■ Your assignment: Print the data below exactly, but only the lines from the one containing "- **Development mode (with watch):**" down to the one containing "## Installing the Extension", inclusive.

^^^^^^^^^^^^^^^^

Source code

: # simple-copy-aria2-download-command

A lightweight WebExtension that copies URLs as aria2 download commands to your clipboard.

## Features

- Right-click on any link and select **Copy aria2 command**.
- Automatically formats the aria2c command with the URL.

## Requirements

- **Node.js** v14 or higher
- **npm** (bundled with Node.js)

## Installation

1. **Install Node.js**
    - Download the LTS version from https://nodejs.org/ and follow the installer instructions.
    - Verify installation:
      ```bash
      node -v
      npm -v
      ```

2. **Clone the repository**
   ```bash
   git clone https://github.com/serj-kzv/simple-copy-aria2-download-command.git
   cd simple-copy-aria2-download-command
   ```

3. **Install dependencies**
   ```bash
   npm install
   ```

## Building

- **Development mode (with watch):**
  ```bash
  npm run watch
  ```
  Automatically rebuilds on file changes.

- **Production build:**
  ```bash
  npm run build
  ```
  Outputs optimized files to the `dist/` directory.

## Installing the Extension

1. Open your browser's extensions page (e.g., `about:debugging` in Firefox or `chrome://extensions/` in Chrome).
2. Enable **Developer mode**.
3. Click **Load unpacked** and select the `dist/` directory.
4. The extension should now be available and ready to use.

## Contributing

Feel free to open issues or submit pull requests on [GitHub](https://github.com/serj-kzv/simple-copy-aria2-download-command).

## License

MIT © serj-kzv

^^^^^^^^^^^^^^^^

■ Response to the task:
- **Development mode (with watch):**
  ```bash
  npm run watch
  ```
  Automatically rebuilds on file changes.

- **Production build:**
  ```bash
  npm run build
  ```
  Outputs optimized files to the `dist/` directory.

## Installing the Extension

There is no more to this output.